# 1987 300ZX Question about back end going up and down when shifting



## computaguy102 (May 18, 2004)

I just bought a 1987 300ZX, 112,000 miles, automatic, awesome condition. I have a couple questions. When I shift the back end will go up or down, like from neutral to drive, it will go down (or up I'm not really sure). And likewise when shifting in reverse. Is this normal? Does this have anything to do with something called "Jump Up" under the steering column?

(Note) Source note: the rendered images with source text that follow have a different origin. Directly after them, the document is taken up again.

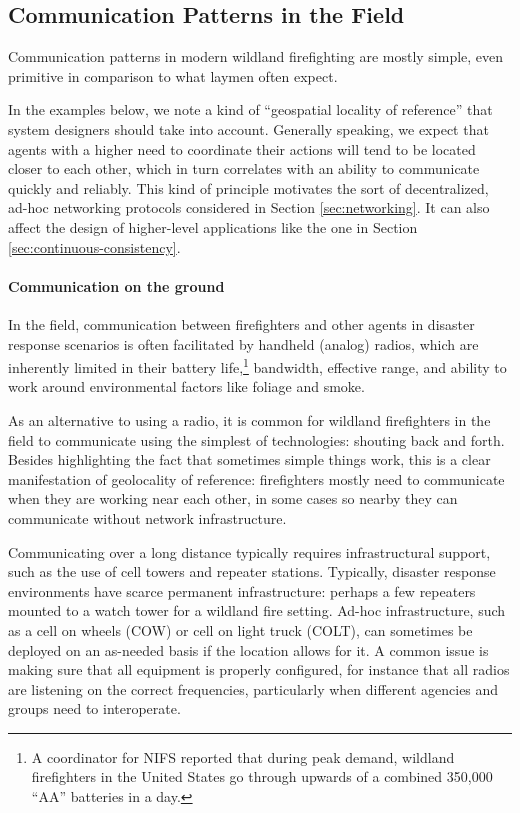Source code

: \documentclass[]             %
{NASA}                       %
\theoremstyle{definition}
\begin{document}
\subsection{Communication Patterns in the Field}
\label{communication-in-practice}

Communication patterns in modern wildland firefighting are mostly
simple, even primitive in comparison to what laymen often expect.

In the examples below, we note a kind of ``geospatial locality of
reference'' that system designers should take into account. Generally
speaking, we expect that agents with a higher need to coordinate their
actions will tend to be located closer to each other, which in turn
correlates with an ability to communicate quickly and reliably. This
kind of principle motivates the sort of decentralized, ad-hoc networking
protocols considered in Section \ref{sec:networking}. It can also affect
the design of higher-level applications like the one in Section
\ref{sec:continuous-consistency}.

\paragraph{Communication on the ground}

In the field, communication between firefighters and other agents in
disaster response scenarios is often facilitated by handheld (analog)
radios, which are inherently limited in their battery life,\footnote{A
coordinator for NIFS reported that during peak demand, wildland
firefighters in the United States go through upwards of a combined
350,000 ``AA'' batteries in a day.} bandwidth, effective range, and
ability to work around environmental factors like foliage and smoke.

As an alternative to using a radio, it is common for wildland
firefighters in the field to communicate using the simplest of
technologies: shouting back and forth. Besides highlighting the fact
that sometimes simple things work, this is a clear manifestation of
geolocality of reference: firefighters mostly need to communicate when
they are working near each other, in some cases so nearby they can
communicate without network infrastructure.

Communicating over a long distance typically requires infrastructural
support, such as the use of cell towers and repeater
stations. Typically, disaster response environments have scarce
permanent infrastructure: perhaps a few repeaters mounted to a watch
tower for a wildland fire setting. Ad-hoc infrastructure, such as a
cell on wheels (COW) or cell on light truck (COLT), can sometimes be
deployed on an as-needed basis if the location allows for it. A common
issue is making sure that all equipment is properly configured, for
instance that all radios are listening on the correct frequencies,
particularly when different agencies and groups need to interoperate.
\end{document}
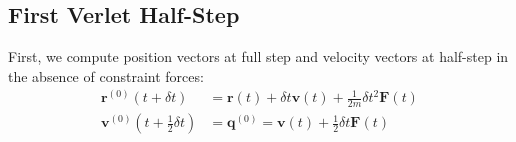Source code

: \subsection{First Verlet Half-Step}
\label{sec:rattle-verlet-1}
\par First, we compute position vectors at full step and velocity vectors at half-step in the absence of constraint forces:
\begin{equation}
\label{eq:rattle-verlet-1}
\begin{aligned}
	\mathbf{r}^{(0)}(t + \delta t) &= \mathbf{r}(t) + \delta t \mathbf{v}(t) + \frac{1}{2m}\delta t^2 \mathbf{F}(t) \\
	\mathbf{v}^{(0)}(t + \frac{1}{2} \delta t) &= \mathbf{q}^{(0)} = \mathbf{v}(t) + \frac{1}{2} \delta t \mathbf{F}(t)
\end{aligned}
\end{equation}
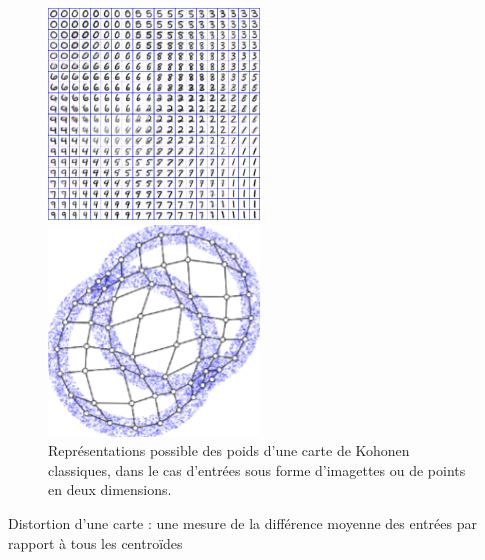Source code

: \begin{figure}
\begin{minipage}{0.5\textwidth}
\centering
\includegraphics[width=0.5\textwidth]{digits.jpg}
\end{minipage}
\begin{minipage}{0.5\textwidth}
\centering
\includegraphics[width=0.5\textwidth]{points.png}
\end{minipage}
\label{fig:representation}
\caption{Représentations possible des poids d'une carte de Kohonen classiques, dans le cas d'entrées sous forme d'imagettes ou de points en deux dimensions.}
\end{figure}

Distortion d'une carte : une mesure de la différence moyenne des entrées par rapport à tous les centroïdes




%
 
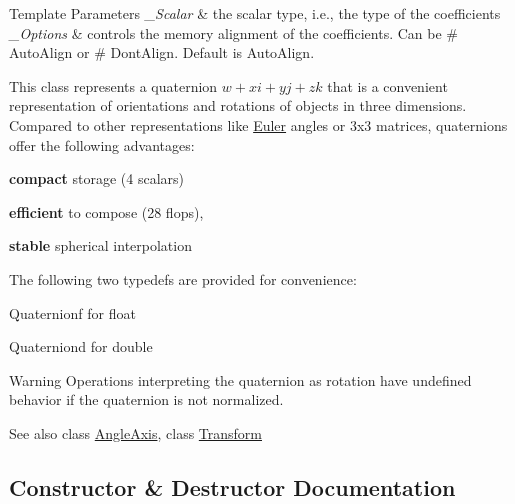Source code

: \begin{DoxyTemplParams}{Template Parameters}
{\em \+\_\+\+Scalar} & the scalar type, i.\+e., the type of the coefficients \\
\hline
{\em \+\_\+\+Options} & controls the memory alignment of the coefficients. Can be \# Auto\+Align or \# Dont\+Align. Default is Auto\+Align.\\
\hline
\end{DoxyTemplParams}
This class represents a quaternion $ w+xi+yj+zk $ that is a convenient representation of orientations and rotations of objects in three dimensions. Compared to other representations like \mbox{\hyperlink{class_euler}{Euler}} angles or 3x3 matrices, quaternions offer the following advantages\+: \begin{DoxyItemize}
\item {\bfseries{compact}} storage (4 scalars) \item {\bfseries{efficient}} to compose (28 flops), \item {\bfseries{stable}} spherical interpolation\end{DoxyItemize}
The following two typedefs are provided for convenience\+: \begin{DoxyItemize}
\item {\ttfamily Quaternionf} for {\ttfamily float} \item {\ttfamily Quaterniond} for {\ttfamily double} \end{DoxyItemize}
\begin{DoxyWarning}{Warning}
Operations interpreting the quaternion as rotation have undefined behavior if the quaternion is not normalized.
\end{DoxyWarning}
\begin{DoxySeeAlso}{See also}
class \mbox{\hyperlink{class_eigen_1_1_angle_axis}{Angle\+Axis}}, class \mbox{\hyperlink{class_eigen_1_1_transform}{Transform}} 
\end{DoxySeeAlso}


\subsection{Constructor \& Destructor Documentation}
\mbox{\label{class_eigen_1_1_quaternion_a7f8e93e2615e56344fd0d89c2916f9be}} 
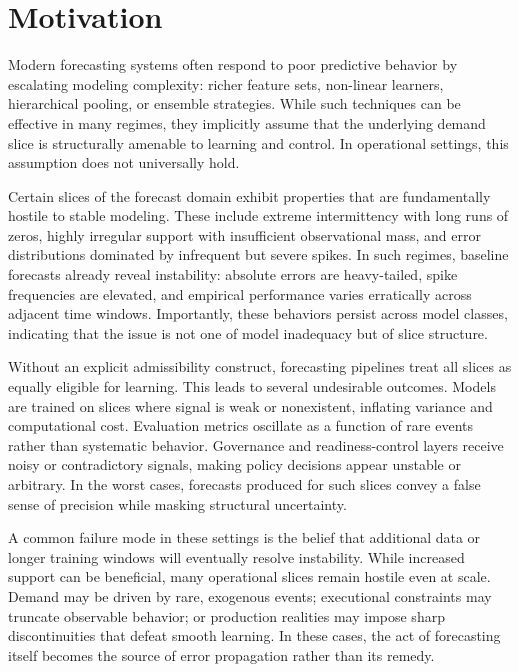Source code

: 
\section{Motivation}
\label{sec:fas_motivation}

Modern forecasting systems often respond to poor predictive behavior by
escalating modeling complexity: richer feature sets, non-linear learners,
hierarchical pooling, or ensemble strategies. While such techniques can be
effective in many regimes, they implicitly assume that the underlying demand
slice is structurally amenable to learning and control. In operational settings,
this assumption does not universally hold.

Certain slices of the forecast domain exhibit properties that are fundamentally
hostile to stable modeling. These include extreme intermittency with long runs of
zeros, highly irregular support with insufficient observational mass, and error
distributions dominated by infrequent but severe spikes. In such regimes,
baseline forecasts already reveal instability: absolute errors are heavy-tailed,
spike frequencies are elevated, and empirical performance varies erratically
across adjacent time windows. Importantly, these behaviors persist across model
classes, indicating that the issue is not one of model inadequacy but of slice
structure.

Without an explicit admissibility construct, forecasting pipelines treat all
slices as equally eligible for learning. This leads to several undesirable
outcomes. Models are trained on slices where signal is weak or nonexistent,
inflating variance and computational cost. Evaluation metrics oscillate as a
function of rare events rather than systematic behavior. Governance and
readiness-control layers receive noisy or contradictory signals, making policy
decisions appear unstable or arbitrary. In the worst cases, forecasts produced
for such slices convey a false sense of precision while masking structural
uncertainty.

A common failure mode in these settings is the belief that additional data or
longer training windows will eventually resolve instability. While increased
support can be beneficial, many operational slices remain hostile even at scale.
Demand may be driven by rare, exogenous events; executional constraints may
truncate observable behavior; or production realities may impose sharp
discontinuities that defeat smooth learning. In these cases, the act of
forecasting itself becomes the source of error propagation rather than its
remedy.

Thanks alot, I'm sure I'll have many more questions to come...
Chris


----------



## Zen31ZR (Mar 24, 2004)

computaguy102 said:


> I just bought a 1987 300ZX, 112,000 miles, automatic, awesome condition. I have a couple questions. When I shift the back end will go up or down, like from neutral to drive, it will go down (or up I'm not really sure). And likewise when shifting in reverse. Is this normal? Does this have anything to do with something called "Jump Up" under the steering column?
> 
> Thanks alot, I'm sure I'll have many more questions to come...
> Chris



Probably just weak springs in the rear. Most older automatic cars tend to "settle" like that when they are put into gear , something to do with the rear wheels loading up , but that is something I've seen more in solid axle cars , not cars with an IRS like the Z has. When the tires load up , they push forward and it's acts as a lever on the rear suspension to kinda pull the rear end of the car down so it squats. Something is probably loose back there , or just the weak springs like I said before. Might also want to check the rear diff brace , the one in back of the diff , the rubber can break loose after a while. New ones can be had for not much money.


----------